One hallmark of many neurodegenerative diseases is the accumulation of unfolded or misfolded proteins that lead to neurofibrillary tangles and plaques that cause neuronal cell cytotoxicity. There is increasing interest in the field on understanding the mechanisms required for the production and processing of proteins known to form these aggregates, as these protein aggregates are associated with Alzheimer’s disease, Parkinson’s disease, Huntington’s disease, and amyotrophic lateral sclerosis. Some challenges to developing new therapies that target the protein aggregate formation include an incomplete knowledge of the mechanisms of action as well as a lack of biomarkers to diagnose conditions early and to monitor disease progression and therapeutic response.
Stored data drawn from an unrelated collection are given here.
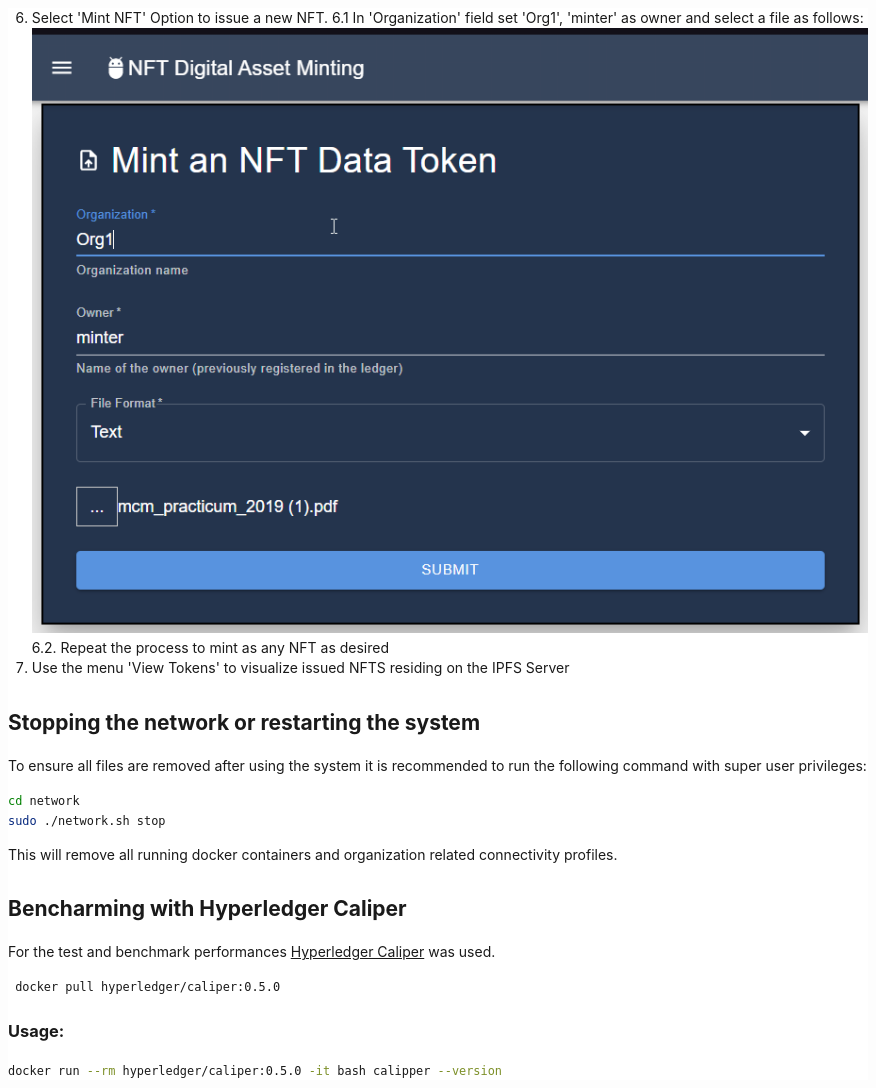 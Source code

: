 6. Select 'Mint NFT' Option to issue a new NFT.
  6.1 In 'Organization' field set 'Org1', 'minter' as owner and select a file as follows:
  ![MintNFT](resources/MintNFT.png)
  6.2. Repeat the process to mint as any NFT as desired
7. Use the menu 'View Tokens' to visualize issued NFTS residing on the IPFS Server

## Stopping the network or restarting the system
To  ensure all files are removed after using the system it is recommended to run the following command with super user privileges:
```bash
cd network
sudo ./network.sh stop
```

This will remove all running docker containers and  organization related connectivity profiles.


## Bencharming with Hyperledger Caliper
For the test and benchmark performances [Hyperledger Caliper](https://hyperledger.github.io/caliper/v0.5.0/getting-started/) was used.
```bash
 docker pull hyperledger/caliper:0.5.0
 ```
 ### Usage:
 ```bash
 docker run --rm hyperledger/caliper:0.5.0 -it bash calipper --version
 ```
Beta-amyloid (Aβ) is a peptide that is the main component of the amyloid plaques observed in the brains of patients with Alzheimer’s disease. The peptides are formed when the amyloid precursor protein (APP) is cleaved by β-secretase and γ-secretase.
Under normal cellular conditions, Tau promotes and stabilizes microtubule assembly, especially in axons. Phosphorylation of Tau (Thr205) is well characterized in neurofibrillary tangles, with low levels in earlier stages and significantly higher levels in later stages of Alzheimer’s disease.
Interest in α/β-synuclein began when mutations were observed in several families with autosomal-dominant Parkinson’s disease. α/β-synuclein may regulate membrane stability and/or turnover; however, its normal cellular function has not been conclusively determined. α/β-synuclein mutations are associated with early onset familial Parkinson’s disease.